Collembola have biting mouthparts that are entognathous. That is, the mouthparts are mostly retracted into the head. Some springtails have mandibles with well-developed molars. Others are fluid feeders, having stylet-like mouthparts. For these springtails, on the ventral side of the first abdominal segment, there is a tube-like structure called a collophore. This structure is the site of water uptake.
A forked structure or furcula is located on the ventral side of the fourth abdominal segment. This structure is used to propel Collembola through the air. A springtail that is 3 to 6 mm long can leap 75 to 100 mm. When a springtail is at rest, the furcula is held in place by a clasp-like structure called the retinaculum that is located on the third abdominal segment.
There are at least 6500 species in this group. They occur worldwide. Seven familiies of Collembola occur in North America north of Mexico.
Springtails are mainly soil animals. They can be found in soil, leaf litter, fungi, caves, under snow fields, under the bark of trees, and decaying logs. In addition, they can be found on the surface of freshwater pools, along seashores, on vegetation, and in the nests of termites and ants.

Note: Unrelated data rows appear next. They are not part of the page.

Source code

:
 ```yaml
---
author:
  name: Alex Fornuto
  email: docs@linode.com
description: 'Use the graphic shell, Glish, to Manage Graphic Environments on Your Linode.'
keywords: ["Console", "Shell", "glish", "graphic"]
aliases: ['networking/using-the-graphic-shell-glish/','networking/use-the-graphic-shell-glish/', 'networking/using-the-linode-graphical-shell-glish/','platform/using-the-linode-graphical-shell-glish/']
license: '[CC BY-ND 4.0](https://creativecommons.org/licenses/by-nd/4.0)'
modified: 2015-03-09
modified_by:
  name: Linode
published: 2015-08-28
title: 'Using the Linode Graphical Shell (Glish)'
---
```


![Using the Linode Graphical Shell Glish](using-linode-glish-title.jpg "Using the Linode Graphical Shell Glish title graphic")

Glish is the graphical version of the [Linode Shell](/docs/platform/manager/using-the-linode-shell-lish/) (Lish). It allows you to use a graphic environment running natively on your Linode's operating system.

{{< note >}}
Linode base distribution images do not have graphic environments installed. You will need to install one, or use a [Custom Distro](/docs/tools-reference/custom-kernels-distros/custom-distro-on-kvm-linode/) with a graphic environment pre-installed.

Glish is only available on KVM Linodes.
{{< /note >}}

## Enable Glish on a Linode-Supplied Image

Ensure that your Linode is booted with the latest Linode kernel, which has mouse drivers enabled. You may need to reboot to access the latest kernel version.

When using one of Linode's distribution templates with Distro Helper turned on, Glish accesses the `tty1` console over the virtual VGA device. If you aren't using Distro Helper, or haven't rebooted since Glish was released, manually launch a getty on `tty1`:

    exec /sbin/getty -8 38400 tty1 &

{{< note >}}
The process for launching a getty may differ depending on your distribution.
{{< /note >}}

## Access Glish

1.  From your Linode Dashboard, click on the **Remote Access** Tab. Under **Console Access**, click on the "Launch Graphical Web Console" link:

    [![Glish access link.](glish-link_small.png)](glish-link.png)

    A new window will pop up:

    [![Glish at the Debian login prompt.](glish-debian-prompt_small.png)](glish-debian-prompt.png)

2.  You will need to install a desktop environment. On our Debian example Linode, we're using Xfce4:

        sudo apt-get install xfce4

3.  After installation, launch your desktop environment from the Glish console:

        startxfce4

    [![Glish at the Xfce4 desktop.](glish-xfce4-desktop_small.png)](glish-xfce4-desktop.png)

Springtails can be found in extremely high numbers in a small area of soil or other organic material. For example, 100,000 springtails can be found per square meter of surface soil.
Development is ametabolous in that the only difference between nymphs and adults is size. That is, appearance is the same among all life cycle stages. In addition, development is epimorphic in that a constant number of segments is present among immature and adult forms. Springtails are sexually mature after five molts, and will continue to molt throughout their lifetime.
These animals have no parental care
no parental involvement.
During drought conditions, some species of Collembola are said to build shelters using their own feces.
From the family Poduridae, some springtails have the ability to emit light. For some, a continuous glow is emitted, and for others, the entire body glows for 5 to 10 seconds.
Collembola antennae are used as tactile, olfactory, and sometimes auditory organs.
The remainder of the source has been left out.